WHAT YOU SHOULD DO: Set down, exactly and in full, the line holding "- GDPR compliance for data access tracking" and all the lines after it until the listing ends, and nothing else.

DATA IN THIS EXERCISE:
■ ■ ■ ■
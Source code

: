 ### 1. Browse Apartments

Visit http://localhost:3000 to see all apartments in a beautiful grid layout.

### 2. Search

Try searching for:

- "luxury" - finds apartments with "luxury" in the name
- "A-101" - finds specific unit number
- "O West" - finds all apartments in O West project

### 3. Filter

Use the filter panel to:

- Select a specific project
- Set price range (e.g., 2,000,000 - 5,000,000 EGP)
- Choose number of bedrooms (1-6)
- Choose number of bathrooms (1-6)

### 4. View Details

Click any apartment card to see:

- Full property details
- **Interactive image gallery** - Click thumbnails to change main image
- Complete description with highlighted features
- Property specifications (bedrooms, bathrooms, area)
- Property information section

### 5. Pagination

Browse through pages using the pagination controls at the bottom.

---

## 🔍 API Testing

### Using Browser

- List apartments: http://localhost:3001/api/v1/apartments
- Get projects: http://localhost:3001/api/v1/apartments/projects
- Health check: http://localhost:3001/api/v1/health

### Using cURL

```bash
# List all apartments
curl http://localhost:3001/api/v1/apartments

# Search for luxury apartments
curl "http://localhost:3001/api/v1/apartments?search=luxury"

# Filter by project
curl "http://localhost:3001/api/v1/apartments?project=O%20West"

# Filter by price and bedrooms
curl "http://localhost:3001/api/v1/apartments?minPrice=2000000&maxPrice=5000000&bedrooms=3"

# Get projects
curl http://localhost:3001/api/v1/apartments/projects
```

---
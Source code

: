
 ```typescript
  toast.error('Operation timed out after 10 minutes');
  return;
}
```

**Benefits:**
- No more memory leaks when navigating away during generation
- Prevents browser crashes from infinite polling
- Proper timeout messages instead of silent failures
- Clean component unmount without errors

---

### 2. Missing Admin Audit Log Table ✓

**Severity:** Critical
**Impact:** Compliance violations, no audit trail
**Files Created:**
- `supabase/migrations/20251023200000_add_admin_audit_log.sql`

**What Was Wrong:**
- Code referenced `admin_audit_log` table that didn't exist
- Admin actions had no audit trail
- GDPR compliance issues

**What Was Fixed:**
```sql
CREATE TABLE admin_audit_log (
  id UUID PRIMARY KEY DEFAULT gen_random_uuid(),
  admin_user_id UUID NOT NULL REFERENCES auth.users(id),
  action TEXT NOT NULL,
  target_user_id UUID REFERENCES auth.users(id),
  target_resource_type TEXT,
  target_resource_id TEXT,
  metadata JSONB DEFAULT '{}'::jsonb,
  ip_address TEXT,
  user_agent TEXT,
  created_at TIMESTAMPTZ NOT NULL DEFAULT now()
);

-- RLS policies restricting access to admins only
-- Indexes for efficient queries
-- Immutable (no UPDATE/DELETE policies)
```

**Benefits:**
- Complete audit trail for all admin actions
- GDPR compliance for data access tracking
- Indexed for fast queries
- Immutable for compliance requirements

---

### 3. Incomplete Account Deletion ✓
■ ■ ■ ■
RESULT FOR THIS EXERCISE:
- GDPR compliance for data access tracking
- Indexed for fast queries
- Immutable for compliance requirements

---

### 3. Incomplete Account Deletion ✓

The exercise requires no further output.